→ Activity: A faithful copy of all the data below, please; leave no line out.

### Material provided ###

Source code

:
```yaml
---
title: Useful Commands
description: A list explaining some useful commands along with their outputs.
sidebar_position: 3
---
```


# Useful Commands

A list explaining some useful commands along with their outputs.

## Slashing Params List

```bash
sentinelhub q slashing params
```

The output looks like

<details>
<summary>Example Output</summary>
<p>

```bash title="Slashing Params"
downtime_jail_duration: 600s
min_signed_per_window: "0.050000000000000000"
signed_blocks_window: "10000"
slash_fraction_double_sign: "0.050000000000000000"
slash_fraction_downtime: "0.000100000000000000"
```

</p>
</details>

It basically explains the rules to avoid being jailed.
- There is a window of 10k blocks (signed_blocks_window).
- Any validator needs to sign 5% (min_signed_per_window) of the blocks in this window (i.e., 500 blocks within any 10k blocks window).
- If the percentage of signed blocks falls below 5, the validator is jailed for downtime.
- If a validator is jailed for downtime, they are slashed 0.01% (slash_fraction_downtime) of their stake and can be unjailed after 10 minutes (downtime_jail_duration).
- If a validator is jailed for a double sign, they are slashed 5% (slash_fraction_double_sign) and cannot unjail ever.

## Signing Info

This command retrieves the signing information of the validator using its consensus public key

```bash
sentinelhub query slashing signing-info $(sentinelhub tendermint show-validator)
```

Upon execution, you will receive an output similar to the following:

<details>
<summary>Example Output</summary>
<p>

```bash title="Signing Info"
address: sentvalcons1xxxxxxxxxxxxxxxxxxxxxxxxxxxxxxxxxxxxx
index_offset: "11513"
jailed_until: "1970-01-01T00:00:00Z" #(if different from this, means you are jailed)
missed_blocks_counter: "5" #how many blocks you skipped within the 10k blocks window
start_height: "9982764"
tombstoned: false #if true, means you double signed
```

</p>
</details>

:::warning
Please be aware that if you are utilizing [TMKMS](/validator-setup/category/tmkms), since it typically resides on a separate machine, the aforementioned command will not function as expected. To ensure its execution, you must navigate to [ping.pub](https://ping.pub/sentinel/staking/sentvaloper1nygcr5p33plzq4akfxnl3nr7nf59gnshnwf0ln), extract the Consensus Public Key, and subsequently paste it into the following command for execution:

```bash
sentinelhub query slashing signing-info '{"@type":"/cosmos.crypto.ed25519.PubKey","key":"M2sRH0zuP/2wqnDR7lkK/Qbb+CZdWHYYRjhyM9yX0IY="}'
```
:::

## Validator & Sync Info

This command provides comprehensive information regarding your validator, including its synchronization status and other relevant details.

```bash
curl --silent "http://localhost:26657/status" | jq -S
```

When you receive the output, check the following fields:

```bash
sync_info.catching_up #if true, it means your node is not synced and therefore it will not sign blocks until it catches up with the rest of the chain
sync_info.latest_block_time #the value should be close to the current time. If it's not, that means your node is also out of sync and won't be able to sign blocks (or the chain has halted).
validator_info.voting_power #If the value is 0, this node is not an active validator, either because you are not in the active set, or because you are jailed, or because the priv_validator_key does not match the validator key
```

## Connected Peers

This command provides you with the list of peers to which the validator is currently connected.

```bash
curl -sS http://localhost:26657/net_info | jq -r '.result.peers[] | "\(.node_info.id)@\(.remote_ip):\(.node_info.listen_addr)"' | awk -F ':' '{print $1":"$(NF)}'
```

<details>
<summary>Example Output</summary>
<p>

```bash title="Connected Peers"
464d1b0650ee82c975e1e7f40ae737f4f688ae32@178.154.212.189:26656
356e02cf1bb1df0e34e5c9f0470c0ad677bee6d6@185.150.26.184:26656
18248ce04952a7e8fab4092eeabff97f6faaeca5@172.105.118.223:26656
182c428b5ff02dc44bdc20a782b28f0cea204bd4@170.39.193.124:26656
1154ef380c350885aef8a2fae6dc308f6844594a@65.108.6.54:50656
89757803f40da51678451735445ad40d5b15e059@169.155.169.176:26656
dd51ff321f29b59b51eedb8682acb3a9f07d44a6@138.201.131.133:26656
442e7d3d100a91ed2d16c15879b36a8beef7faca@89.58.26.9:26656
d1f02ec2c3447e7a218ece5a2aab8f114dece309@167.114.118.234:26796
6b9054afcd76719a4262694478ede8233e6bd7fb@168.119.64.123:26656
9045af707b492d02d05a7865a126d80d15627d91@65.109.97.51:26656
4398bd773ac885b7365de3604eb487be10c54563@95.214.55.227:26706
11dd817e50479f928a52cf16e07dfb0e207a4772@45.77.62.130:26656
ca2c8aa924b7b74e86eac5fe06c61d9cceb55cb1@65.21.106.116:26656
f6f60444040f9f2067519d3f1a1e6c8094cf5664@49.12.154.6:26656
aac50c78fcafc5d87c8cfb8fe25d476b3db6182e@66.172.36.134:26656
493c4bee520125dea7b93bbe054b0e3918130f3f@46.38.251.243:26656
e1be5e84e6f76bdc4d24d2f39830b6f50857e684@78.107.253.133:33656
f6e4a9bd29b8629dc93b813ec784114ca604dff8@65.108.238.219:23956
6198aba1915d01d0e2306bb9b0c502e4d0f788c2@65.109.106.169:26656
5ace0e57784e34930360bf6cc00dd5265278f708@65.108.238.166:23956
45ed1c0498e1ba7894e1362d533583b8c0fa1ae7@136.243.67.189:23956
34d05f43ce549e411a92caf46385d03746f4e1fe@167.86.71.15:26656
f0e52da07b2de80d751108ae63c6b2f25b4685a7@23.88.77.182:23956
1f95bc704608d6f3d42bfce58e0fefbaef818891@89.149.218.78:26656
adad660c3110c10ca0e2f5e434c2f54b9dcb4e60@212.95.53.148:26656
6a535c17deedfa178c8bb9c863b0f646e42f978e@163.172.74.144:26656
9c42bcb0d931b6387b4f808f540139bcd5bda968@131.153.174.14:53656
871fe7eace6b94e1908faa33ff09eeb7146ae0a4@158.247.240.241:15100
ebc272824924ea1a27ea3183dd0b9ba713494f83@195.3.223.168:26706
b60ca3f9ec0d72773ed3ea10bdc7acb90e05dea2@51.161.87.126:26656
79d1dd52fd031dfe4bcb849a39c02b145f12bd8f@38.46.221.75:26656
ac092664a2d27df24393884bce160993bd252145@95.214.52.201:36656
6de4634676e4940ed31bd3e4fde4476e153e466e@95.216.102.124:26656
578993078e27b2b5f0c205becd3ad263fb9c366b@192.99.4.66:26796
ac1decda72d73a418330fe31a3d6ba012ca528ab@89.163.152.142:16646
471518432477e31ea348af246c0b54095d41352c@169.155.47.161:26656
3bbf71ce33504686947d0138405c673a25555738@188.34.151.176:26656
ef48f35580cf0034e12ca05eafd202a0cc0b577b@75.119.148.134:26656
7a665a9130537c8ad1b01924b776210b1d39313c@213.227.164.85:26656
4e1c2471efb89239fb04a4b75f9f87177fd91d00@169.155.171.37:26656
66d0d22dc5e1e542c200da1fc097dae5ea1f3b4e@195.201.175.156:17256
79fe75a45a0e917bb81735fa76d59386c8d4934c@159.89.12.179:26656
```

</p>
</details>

###

→ Solved problem:
Source code

:
```yaml
---
title: Useful Commands
description: A list explaining some useful commands along with their outputs.
sidebar_position: 3
---
```


# Useful Commands

A list explaining some useful commands along with their outputs.

## Slashing Params List

```bash
sentinelhub q slashing params
```

The output looks like

<details>
<summary>Example Output</summary>
<p>

```bash title="Slashing Params"
downtime_jail_duration: 600s
min_signed_per_window: "0.050000000000000000"
signed_blocks_window: "10000"
slash_fraction_double_sign: "0.050000000000000000"
slash_fraction_downtime: "0.000100000000000000"
```

</p>
</details>

It basically explains the rules to avoid being jailed.
- There is a window of 10k blocks (signed_blocks_window).
- Any validator needs to sign 5% (min_signed_per_window) of the blocks in this window (i.e., 500 blocks within any 10k blocks window).
- If the percentage of signed blocks falls below 5, the validator is jailed for downtime.
- If a validator is jailed for downtime, they are slashed 0.01% (slash_fraction_downtime) of their stake and can be unjailed after 10 minutes (downtime_jail_duration).
- If a validator is jailed for a double sign, they are slashed 5% (slash_fraction_double_sign) and cannot unjail ever.

## Signing Info

This command retrieves the signing information of the validator using its consensus public key

```bash
sentinelhub query slashing signing-info $(sentinelhub tendermint show-validator)
```

Upon execution, you will receive an output similar to the following:

<details>
<summary>Example Output</summary>
<p>

```bash title="Signing Info"
address: sentvalcons1xxxxxxxxxxxxxxxxxxxxxxxxxxxxxxxxxxxxx
index_offset: "11513"
jailed_until: "1970-01-01T00:00:00Z" #(if different from this, means you are jailed)
missed_blocks_counter: "5" #how many blocks you skipped within the 10k blocks window
start_height: "9982764"
tombstoned: false #if true, means you double signed
```

</p>
</details>

:::warning
Please be aware that if you are utilizing [TMKMS](/validator-setup/category/tmkms), since it typically resides on a separate machine, the aforementioned command will not function as expected. To ensure its execution, you must navigate to [ping.pub](https://ping.pub/sentinel/staking/sentvaloper1nygcr5p33plzq4akfxnl3nr7nf59gnshnwf0ln), extract the Consensus Public Key, and subsequently paste it into the following command for execution:

```bash
sentinelhub query slashing signing-info '{"@type":"/cosmos.crypto.ed25519.PubKey","key":"M2sRH0zuP/2wqnDR7lkK/Qbb+CZdWHYYRjhyM9yX0IY="}'
```
:::

## Validator & Sync Info

This command provides comprehensive information regarding your validator, including its synchronization status and other relevant details.

```bash
curl --silent "http://localhost:26657/status" | jq -S
```

When you receive the output, check the following fields:

```bash
sync_info.catching_up #if true, it means your node is not synced and therefore it will not sign blocks until it catches up with the rest of the chain
sync_info.latest_block_time #the value should be close to the current time. If it's not, that means your node is also out of sync and won't be able to sign blocks (or the chain has halted).
validator_info.voting_power #If the value is 0, this node is not an active validator, either because you are not in the active set, or because you are jailed, or because the priv_validator_key does not match the validator key
```

## Connected Peers

This command provides you with the list of peers to which the validator is currently connected.

```bash
curl -sS http://localhost:26657/net_info | jq -r '.result.peers[] | "\(.node_info.id)@\(.remote_ip):\(.node_info.listen_addr)"' | awk -F ':' '{print $1":"$(NF)}'
```

<details>
<summary>Example Output</summary>
<p>

```bash title="Connected Peers"
464d1b0650ee82c975e1e7f40ae737f4f688ae32@178.154.212.189:26656
356e02cf1bb1df0e34e5c9f0470c0ad677bee6d6@185.150.26.184:26656
18248ce04952a7e8fab4092eeabff97f6faaeca5@172.105.118.223:26656
182c428b5ff02dc44bdc20a782b28f0cea204bd4@170.39.193.124:26656
1154ef380c350885aef8a2fae6dc308f6844594a@65.108.6.54:50656
89757803f40da51678451735445ad40d5b15e059@169.155.169.176:26656
dd51ff321f29b59b51eedb8682acb3a9f07d44a6@138.201.131.133:26656
442e7d3d100a91ed2d16c15879b36a8beef7faca@89.58.26.9:26656
d1f02ec2c3447e7a218ece5a2aab8f114dece309@167.114.118.234:26796
6b9054afcd76719a4262694478ede8233e6bd7fb@168.119.64.123:26656
9045af707b492d02d05a7865a126d80d15627d91@65.109.97.51:26656
4398bd773ac885b7365de3604eb487be10c54563@95.214.55.227:26706
11dd817e50479f928a52cf16e07dfb0e207a4772@45.77.62.130:26656
ca2c8aa924b7b74e86eac5fe06c61d9cceb55cb1@65.21.106.116:26656
f6f60444040f9f2067519d3f1a1e6c8094cf5664@49.12.154.6:26656
aac50c78fcafc5d87c8cfb8fe25d476b3db6182e@66.172.36.134:26656
493c4bee520125dea7b93bbe054b0e3918130f3f@46.38.251.243:26656
e1be5e84e6f76bdc4d24d2f39830b6f50857e684@78.107.253.133:33656
f6e4a9bd29b8629dc93b813ec784114ca604dff8@65.108.238.219:23956
6198aba1915d01d0e2306bb9b0c502e4d0f788c2@65.109.106.169:26656
5ace0e57784e34930360bf6cc00dd5265278f708@65.108.238.166:23956
45ed1c0498e1ba7894e1362d533583b8c0fa1ae7@136.243.67.189:23956
34d05f43ce549e411a92caf46385d03746f4e1fe@167.86.71.15:26656
f0e52da07b2de80d751108ae63c6b2f25b4685a7@23.88.77.182:23956
1f95bc704608d6f3d42bfce58e0fefbaef818891@89.149.218.78:26656
adad660c3110c10ca0e2f5e434c2f54b9dcb4e60@212.95.53.148:26656
6a535c17deedfa178c8bb9c863b0f646e42f978e@163.172.74.144:26656
9c42bcb0d931b6387b4f808f540139bcd5bda968@131.153.174.14:53656
871fe7eace6b94e1908faa33ff09eeb7146ae0a4@158.247.240.241:15100
ebc272824924ea1a27ea3183dd0b9ba713494f83@195.3.223.168:26706
b60ca3f9ec0d72773ed3ea10bdc7acb90e05dea2@51.161.87.126:26656
79d1dd52fd031dfe4bcb849a39c02b145f12bd8f@38.46.221.75:26656
ac092664a2d27df24393884bce160993bd252145@95.214.52.201:36656
6de4634676e4940ed31bd3e4fde4476e153e466e@95.216.102.124:26656
578993078e27b2b5f0c205becd3ad263fb9c366b@192.99.4.66:26796
ac1decda72d73a418330fe31a3d6ba012ca528ab@89.163.152.142:16646
471518432477e31ea348af246c0b54095d41352c@169.155.47.161:26656
3bbf71ce33504686947d0138405c673a25555738@188.34.151.176:26656
ef48f35580cf0034e12ca05eafd202a0cc0b577b@75.119.148.134:26656
7a665a9130537c8ad1b01924b776210b1d39313c@213.227.164.85:26656
4e1c2471efb89239fb04a4b75f9f87177fd91d00@169.155.171.37:26656
66d0d22dc5e1e542c200da1fc097dae5ea1f3b4e@195.201.175.156:17256
79fe75a45a0e917bb81735fa76d59386c8d4934c@159.89.12.179:26656
```

</p>
</details>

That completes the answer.